RECORDS PROVIDED below:
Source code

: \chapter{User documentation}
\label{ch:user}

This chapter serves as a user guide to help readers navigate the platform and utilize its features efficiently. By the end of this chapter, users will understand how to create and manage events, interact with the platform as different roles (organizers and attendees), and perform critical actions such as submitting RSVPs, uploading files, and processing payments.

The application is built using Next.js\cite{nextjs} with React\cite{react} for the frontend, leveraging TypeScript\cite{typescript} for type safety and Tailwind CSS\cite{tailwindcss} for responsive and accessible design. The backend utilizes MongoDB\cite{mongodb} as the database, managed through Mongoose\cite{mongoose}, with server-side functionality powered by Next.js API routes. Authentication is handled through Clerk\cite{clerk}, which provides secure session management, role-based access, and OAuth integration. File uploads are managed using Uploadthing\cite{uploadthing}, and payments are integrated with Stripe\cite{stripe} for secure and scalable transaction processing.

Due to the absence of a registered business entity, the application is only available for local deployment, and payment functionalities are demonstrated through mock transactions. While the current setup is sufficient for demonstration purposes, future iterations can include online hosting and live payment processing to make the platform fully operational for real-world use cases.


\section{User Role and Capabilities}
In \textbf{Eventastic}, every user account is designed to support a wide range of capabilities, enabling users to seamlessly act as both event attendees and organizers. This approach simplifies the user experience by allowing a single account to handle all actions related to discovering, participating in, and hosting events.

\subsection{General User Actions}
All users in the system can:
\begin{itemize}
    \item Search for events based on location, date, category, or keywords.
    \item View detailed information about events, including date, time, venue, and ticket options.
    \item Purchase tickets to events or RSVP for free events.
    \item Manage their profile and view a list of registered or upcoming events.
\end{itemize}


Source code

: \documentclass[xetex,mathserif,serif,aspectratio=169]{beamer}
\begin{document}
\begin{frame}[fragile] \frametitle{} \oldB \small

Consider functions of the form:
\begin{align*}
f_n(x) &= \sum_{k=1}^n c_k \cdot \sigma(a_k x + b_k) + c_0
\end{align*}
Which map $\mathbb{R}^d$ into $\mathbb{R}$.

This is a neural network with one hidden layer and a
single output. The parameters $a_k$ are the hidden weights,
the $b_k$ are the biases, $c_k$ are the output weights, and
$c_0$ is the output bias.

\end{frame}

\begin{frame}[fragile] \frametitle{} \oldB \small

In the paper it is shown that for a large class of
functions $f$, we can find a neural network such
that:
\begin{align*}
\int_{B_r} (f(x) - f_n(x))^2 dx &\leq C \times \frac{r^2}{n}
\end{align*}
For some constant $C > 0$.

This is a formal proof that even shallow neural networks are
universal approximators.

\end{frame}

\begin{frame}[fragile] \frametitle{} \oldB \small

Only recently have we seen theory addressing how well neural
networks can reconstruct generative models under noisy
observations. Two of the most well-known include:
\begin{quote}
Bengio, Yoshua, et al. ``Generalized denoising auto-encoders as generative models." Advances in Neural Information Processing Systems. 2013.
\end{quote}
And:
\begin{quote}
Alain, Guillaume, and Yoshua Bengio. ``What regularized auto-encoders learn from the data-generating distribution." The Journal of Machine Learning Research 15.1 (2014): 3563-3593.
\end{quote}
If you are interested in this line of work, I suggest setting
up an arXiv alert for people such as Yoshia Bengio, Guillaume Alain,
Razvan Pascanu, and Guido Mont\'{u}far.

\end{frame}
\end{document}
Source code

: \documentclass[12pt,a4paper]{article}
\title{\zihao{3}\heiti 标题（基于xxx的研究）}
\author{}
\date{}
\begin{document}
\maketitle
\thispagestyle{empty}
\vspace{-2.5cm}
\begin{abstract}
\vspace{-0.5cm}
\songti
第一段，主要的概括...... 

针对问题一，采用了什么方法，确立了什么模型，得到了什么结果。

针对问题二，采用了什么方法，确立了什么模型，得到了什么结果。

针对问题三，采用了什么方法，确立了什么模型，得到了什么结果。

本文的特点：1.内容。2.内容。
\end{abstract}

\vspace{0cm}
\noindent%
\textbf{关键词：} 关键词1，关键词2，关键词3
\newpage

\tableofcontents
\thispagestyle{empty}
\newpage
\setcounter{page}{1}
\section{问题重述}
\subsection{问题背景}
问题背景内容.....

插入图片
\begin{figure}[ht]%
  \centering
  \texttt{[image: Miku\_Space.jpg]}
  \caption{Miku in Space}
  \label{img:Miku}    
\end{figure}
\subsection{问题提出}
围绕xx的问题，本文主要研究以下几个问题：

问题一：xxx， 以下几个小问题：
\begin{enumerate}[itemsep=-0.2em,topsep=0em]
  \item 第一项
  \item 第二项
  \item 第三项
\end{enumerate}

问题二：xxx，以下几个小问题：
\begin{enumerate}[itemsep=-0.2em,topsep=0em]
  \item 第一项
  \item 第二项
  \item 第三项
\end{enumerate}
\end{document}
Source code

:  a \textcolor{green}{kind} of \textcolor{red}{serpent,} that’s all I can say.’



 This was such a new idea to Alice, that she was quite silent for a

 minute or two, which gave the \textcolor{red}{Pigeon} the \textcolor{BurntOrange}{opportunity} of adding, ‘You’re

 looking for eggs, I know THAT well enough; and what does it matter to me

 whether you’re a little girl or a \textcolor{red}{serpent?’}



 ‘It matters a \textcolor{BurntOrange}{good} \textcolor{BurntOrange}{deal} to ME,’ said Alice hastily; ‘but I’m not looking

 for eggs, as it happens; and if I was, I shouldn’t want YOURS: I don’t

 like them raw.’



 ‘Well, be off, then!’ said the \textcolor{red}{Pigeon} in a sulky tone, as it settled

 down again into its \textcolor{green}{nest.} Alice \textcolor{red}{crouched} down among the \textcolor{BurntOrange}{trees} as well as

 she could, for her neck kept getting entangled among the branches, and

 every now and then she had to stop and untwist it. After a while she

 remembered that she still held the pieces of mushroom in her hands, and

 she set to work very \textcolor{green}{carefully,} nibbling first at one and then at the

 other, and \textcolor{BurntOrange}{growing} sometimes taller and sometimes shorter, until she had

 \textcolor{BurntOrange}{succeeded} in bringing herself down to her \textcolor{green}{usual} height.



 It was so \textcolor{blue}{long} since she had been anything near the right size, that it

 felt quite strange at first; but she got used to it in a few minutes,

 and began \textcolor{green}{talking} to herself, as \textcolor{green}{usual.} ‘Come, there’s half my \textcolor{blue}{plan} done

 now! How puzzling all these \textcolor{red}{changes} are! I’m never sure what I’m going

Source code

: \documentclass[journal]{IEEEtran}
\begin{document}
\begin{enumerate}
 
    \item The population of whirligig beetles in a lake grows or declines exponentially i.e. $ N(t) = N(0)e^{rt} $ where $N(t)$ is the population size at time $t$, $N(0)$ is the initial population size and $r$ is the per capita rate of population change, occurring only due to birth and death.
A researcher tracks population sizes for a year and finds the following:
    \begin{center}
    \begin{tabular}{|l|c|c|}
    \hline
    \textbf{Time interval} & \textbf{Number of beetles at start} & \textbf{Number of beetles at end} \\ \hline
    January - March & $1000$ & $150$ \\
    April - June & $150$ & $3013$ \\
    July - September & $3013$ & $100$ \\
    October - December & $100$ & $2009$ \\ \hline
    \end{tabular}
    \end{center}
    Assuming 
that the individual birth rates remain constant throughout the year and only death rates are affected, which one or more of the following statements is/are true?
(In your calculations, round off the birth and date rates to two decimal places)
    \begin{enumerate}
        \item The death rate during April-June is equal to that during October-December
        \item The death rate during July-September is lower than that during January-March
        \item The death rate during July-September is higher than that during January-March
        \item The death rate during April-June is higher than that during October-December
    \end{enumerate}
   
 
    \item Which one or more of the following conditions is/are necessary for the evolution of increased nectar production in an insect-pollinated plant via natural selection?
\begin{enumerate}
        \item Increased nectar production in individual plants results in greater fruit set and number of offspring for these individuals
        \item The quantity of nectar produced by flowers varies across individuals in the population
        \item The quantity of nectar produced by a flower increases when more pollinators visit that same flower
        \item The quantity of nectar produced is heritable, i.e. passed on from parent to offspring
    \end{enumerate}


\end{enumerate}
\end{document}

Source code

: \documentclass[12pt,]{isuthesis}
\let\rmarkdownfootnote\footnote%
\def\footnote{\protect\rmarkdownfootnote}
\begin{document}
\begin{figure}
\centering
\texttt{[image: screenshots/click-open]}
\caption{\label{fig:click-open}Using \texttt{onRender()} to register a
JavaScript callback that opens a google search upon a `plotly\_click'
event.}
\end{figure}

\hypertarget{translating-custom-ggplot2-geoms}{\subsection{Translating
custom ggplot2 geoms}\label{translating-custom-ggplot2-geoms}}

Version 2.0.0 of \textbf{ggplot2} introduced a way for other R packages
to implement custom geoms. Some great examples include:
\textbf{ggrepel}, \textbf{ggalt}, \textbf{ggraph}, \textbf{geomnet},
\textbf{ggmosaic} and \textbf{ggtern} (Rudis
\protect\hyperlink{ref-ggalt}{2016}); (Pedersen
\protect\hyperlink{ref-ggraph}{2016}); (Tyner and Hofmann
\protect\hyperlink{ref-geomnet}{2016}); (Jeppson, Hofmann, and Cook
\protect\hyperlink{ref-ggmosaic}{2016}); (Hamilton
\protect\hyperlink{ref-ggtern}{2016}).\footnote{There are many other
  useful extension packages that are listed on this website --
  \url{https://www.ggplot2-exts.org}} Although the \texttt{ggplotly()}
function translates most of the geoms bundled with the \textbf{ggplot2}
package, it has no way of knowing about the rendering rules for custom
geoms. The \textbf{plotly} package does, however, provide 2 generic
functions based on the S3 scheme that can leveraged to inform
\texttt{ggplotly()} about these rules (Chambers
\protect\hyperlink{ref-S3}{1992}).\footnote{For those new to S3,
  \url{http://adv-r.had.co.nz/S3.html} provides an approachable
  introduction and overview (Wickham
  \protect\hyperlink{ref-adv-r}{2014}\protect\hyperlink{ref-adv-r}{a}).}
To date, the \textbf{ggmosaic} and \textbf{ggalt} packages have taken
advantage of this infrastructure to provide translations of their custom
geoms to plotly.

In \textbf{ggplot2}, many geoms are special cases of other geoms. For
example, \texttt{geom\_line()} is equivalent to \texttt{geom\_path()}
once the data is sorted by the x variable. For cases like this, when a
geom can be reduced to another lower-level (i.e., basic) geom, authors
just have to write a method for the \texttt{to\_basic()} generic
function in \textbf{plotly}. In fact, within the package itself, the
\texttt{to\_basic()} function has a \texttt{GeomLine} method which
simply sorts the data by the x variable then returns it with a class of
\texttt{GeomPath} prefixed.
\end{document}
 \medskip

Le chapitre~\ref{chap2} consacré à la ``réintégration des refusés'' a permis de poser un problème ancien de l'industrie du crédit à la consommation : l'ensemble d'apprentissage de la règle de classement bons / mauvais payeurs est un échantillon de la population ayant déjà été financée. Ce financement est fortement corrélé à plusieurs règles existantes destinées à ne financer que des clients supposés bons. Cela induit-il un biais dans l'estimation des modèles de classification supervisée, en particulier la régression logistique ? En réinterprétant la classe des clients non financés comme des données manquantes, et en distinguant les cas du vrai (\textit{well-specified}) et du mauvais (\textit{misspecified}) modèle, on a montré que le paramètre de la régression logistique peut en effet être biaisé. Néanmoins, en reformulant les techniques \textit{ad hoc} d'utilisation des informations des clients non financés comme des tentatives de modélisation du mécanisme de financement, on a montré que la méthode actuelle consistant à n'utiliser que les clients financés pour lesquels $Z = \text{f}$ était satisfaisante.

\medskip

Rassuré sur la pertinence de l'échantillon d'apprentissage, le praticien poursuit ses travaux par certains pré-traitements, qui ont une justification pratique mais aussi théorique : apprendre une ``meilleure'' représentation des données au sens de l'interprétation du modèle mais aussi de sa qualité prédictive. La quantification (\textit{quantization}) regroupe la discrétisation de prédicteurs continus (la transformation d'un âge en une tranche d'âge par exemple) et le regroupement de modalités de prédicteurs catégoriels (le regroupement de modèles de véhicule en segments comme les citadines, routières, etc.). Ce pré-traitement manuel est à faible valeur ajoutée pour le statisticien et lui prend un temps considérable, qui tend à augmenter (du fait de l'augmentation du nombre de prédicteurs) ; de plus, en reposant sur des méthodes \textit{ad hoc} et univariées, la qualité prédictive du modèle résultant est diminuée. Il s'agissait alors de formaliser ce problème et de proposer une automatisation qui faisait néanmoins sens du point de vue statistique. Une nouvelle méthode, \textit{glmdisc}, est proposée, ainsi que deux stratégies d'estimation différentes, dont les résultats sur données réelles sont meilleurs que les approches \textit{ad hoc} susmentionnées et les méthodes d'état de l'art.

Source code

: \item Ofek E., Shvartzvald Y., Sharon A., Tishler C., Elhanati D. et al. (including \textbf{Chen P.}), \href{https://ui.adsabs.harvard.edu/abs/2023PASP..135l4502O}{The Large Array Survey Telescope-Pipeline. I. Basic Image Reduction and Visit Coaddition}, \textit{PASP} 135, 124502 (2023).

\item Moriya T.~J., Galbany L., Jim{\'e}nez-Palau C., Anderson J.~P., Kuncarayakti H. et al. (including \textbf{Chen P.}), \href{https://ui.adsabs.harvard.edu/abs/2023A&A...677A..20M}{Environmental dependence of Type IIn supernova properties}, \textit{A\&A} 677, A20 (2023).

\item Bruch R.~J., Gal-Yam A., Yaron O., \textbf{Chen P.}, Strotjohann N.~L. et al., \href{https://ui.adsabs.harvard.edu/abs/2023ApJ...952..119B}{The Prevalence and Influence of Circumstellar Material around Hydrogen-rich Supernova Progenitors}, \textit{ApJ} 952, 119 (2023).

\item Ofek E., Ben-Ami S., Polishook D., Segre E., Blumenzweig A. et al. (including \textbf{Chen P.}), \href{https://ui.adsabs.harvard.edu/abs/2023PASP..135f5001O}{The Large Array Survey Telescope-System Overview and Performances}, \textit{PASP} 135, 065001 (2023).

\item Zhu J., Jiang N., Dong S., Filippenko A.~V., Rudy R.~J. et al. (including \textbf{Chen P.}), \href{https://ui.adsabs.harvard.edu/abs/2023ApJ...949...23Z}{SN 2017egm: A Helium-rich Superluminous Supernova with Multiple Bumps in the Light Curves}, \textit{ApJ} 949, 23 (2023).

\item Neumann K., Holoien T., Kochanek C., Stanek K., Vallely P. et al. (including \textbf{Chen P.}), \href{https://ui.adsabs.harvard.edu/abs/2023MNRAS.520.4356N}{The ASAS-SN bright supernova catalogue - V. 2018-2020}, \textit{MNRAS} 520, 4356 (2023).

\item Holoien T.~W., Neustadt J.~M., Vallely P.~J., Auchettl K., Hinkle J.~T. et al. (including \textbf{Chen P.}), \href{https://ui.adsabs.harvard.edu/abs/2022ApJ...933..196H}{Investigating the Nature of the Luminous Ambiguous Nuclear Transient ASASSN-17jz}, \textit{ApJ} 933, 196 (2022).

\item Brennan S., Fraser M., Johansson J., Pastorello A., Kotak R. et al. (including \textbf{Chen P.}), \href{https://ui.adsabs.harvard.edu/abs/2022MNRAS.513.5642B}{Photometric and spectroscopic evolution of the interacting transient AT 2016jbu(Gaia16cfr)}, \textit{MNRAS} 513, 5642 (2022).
End of RECORDS PROVIDED.
WORK INSTRUCTIONS> Copy whichever lines of the records above contain the word "than".

ANSWER FOR THIS EXERCISE>
        \item The death rate during July-September is lower than that during January-March
        \item The death rate during July-September is higher than that during January-March
        \item The death rate during April-June is higher than that during October-December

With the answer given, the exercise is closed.